Double-ionization mechanisms of magnesium driven by electron impact

TL;DR

This paper investigates the double ionization of magnesium caused by electron impact using classical mechanics, classifying mechanisms and comparing theoretical predictions with experimental data.

Contribution

It introduces a comprehensive classical four-body model that classifies double-ionization mechanisms and predicts their relative importance, aligning with experimental observations.

Findings

Eight double-ionization mechanisms identified

Delay and inner shell ionization mechanisms depend on electron correlations

Theoretical predictions agree with experimental prominence of mechanisms

Abstract

We study double ionization of Mg by electron impact through the vantage point of classical mechanics.
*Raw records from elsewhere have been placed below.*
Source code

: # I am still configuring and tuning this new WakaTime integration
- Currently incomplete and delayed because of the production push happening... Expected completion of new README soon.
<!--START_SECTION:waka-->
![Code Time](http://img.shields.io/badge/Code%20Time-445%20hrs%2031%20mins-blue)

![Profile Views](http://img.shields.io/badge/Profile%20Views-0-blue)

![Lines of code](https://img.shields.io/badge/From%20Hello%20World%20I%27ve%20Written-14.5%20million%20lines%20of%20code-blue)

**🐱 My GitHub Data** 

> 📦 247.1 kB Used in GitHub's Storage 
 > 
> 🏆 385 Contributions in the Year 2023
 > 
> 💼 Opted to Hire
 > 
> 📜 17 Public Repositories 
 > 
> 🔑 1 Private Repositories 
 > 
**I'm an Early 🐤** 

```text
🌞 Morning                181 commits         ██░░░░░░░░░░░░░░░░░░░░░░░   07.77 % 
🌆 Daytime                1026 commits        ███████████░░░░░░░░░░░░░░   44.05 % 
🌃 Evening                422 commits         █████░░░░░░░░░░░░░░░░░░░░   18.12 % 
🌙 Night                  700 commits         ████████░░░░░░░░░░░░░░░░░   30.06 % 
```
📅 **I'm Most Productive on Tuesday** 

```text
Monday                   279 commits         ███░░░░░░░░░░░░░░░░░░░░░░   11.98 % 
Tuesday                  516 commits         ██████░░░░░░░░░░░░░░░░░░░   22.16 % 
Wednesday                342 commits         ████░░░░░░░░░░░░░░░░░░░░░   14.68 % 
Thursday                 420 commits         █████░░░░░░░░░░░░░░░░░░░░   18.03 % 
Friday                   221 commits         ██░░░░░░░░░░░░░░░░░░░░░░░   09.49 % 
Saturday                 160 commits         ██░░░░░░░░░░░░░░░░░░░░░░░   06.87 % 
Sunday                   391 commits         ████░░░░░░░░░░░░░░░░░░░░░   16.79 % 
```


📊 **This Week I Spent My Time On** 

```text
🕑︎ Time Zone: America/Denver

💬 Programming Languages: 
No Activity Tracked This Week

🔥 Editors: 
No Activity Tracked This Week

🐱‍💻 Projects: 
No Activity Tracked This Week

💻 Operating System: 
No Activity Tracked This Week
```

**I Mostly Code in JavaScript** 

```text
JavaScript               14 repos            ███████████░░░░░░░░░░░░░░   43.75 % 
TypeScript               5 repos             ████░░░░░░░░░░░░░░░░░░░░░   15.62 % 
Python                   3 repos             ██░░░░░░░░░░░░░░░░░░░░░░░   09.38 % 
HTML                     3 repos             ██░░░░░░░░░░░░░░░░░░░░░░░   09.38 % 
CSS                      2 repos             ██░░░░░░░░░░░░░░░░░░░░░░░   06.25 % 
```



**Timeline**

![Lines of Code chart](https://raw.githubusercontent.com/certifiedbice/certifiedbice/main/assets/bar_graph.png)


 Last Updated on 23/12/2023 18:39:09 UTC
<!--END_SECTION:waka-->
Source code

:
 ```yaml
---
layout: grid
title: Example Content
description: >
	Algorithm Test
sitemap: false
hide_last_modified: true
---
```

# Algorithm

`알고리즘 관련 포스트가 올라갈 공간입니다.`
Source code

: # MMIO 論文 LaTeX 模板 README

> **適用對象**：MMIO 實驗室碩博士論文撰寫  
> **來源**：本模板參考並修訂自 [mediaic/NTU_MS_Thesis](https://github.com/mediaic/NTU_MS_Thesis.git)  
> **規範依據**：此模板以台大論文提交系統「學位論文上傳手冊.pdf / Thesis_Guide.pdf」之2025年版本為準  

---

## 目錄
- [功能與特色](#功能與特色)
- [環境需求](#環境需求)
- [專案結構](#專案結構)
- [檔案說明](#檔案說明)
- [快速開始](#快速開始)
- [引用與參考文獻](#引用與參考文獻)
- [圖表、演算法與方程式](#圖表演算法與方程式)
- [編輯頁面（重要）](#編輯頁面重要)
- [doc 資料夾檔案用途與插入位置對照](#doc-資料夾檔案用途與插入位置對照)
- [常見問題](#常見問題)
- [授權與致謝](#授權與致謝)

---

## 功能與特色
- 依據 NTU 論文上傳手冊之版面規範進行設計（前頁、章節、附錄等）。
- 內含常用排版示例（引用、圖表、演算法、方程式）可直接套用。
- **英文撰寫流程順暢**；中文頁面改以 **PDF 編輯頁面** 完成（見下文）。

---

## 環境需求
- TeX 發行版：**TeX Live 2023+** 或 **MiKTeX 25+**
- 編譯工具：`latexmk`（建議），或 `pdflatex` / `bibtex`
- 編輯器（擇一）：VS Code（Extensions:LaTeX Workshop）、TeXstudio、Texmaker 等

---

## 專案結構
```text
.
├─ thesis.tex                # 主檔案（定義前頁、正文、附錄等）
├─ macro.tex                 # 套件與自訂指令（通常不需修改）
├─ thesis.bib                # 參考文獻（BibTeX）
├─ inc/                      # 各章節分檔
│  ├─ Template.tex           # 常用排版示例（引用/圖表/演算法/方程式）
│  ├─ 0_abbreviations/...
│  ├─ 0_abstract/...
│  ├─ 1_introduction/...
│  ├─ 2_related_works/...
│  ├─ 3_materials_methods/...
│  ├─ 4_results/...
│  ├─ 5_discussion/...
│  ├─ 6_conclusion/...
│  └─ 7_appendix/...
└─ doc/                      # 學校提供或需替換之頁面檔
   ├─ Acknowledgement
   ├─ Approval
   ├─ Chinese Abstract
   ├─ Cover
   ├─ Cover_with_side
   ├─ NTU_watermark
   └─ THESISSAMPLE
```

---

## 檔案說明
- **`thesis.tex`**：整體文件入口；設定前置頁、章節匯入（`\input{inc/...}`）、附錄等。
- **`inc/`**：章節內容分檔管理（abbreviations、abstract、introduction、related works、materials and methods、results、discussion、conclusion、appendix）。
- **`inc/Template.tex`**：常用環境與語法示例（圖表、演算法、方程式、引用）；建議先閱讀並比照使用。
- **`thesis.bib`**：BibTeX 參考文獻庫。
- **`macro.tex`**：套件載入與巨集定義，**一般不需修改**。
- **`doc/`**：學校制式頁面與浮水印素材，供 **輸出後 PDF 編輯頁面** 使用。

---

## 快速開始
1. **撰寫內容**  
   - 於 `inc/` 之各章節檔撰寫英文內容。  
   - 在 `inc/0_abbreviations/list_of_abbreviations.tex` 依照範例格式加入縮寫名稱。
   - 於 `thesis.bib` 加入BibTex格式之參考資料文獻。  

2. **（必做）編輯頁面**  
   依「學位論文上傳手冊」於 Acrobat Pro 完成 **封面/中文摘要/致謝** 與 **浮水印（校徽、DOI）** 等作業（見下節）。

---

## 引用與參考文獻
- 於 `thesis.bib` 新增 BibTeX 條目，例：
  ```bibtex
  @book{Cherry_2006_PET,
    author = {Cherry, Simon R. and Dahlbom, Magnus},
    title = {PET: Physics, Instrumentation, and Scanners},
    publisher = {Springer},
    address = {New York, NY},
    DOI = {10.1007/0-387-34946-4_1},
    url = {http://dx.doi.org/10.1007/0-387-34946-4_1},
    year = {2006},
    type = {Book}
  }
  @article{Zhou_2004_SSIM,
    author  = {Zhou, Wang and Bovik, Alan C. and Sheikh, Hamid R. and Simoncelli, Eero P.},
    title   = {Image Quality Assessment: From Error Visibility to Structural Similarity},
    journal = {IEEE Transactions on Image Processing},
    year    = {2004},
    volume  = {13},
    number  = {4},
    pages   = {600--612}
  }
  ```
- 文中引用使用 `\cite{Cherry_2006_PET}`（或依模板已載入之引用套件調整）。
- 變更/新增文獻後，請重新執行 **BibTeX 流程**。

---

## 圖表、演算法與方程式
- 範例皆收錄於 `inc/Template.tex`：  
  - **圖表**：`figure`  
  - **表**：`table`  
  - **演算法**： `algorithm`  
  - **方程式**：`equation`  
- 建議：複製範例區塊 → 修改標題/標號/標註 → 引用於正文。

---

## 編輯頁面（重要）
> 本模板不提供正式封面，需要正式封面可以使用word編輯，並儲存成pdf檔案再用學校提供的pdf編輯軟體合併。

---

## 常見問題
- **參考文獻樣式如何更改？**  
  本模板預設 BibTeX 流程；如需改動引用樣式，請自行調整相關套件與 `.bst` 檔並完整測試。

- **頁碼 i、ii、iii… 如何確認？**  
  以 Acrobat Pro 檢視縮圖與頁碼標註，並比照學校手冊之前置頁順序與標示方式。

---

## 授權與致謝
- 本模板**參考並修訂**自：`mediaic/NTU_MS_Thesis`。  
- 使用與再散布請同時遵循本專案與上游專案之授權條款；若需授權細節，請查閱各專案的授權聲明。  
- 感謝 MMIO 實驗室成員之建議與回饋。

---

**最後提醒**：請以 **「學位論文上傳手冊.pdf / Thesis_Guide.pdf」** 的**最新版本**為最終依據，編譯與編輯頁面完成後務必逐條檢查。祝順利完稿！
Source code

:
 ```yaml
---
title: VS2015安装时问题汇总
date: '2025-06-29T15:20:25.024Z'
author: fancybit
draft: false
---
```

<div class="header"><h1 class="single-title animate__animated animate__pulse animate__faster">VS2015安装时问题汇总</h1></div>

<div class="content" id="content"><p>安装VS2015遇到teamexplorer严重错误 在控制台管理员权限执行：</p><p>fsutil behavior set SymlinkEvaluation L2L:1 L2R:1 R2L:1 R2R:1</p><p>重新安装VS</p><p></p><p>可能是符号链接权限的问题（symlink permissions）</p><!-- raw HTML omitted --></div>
We consider all electron-electron correlations in a Coulomb four-body problem, where three electrons belong to the atom and the fourth electron causes the impact ionization. From our model we compute the double-ionization probability of Mg for impact energies from 15, to 125 eV. Double ionization occurs through eight double-ionization mechanisms, which we classify into four categories: inner shell capture, direct, delay and ionized inner shell mechanisms. We show that delay and ionized inner shell mechanisms require electron-electron correlations among the four electrons, and are responsible for the second increase in the double-ionization probability. Furthermore, we show that our theoretical prediction about the relative prominence of certain double ionization mechanisms is in agreement with experimental results on the relative prominence of non-first- over first-order mechanisms.